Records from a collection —
--------

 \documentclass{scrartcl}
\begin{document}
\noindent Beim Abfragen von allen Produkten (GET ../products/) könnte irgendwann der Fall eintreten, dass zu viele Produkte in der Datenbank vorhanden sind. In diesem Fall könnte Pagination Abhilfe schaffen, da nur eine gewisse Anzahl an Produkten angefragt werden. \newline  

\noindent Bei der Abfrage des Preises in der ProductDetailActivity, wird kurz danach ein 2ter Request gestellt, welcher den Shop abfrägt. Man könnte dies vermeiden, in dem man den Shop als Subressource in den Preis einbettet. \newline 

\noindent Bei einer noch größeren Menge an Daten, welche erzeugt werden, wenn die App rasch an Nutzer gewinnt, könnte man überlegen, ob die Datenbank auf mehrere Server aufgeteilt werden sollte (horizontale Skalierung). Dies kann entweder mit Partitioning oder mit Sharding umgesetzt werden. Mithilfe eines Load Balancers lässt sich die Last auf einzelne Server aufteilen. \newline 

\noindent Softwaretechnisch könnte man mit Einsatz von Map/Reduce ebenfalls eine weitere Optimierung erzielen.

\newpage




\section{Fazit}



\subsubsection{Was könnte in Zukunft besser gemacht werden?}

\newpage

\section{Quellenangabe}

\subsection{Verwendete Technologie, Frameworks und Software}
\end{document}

--------

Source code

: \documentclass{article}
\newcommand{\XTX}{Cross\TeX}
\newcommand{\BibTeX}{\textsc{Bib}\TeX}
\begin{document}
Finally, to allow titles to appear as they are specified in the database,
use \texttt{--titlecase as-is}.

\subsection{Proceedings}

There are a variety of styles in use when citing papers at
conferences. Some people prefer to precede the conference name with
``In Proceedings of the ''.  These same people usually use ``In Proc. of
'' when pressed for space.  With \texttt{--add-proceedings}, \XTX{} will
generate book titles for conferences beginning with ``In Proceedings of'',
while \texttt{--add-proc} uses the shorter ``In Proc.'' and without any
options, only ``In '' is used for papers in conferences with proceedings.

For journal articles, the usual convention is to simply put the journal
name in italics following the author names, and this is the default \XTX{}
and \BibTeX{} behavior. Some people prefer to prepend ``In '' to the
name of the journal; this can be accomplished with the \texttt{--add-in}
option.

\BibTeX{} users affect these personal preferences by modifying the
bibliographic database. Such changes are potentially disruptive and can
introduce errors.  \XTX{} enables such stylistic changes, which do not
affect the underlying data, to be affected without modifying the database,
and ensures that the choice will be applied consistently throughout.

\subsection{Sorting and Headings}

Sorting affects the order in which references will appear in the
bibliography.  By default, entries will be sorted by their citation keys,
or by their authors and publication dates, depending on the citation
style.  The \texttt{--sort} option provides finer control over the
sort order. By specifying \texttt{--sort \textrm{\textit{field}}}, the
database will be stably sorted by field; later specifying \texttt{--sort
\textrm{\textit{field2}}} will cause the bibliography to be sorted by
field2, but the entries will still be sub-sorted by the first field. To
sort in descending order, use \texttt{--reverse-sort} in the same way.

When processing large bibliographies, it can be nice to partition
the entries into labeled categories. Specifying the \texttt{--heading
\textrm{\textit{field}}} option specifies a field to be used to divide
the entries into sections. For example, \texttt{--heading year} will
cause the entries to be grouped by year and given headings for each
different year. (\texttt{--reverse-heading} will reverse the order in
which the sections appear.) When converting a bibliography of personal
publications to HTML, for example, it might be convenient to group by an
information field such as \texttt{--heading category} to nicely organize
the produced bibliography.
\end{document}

--------

WHAT IS EXPECTED — What is the number of lines in the records that contain "entries"? Answer with it alone.

SOLUTION TO THIS PROBLEM — 5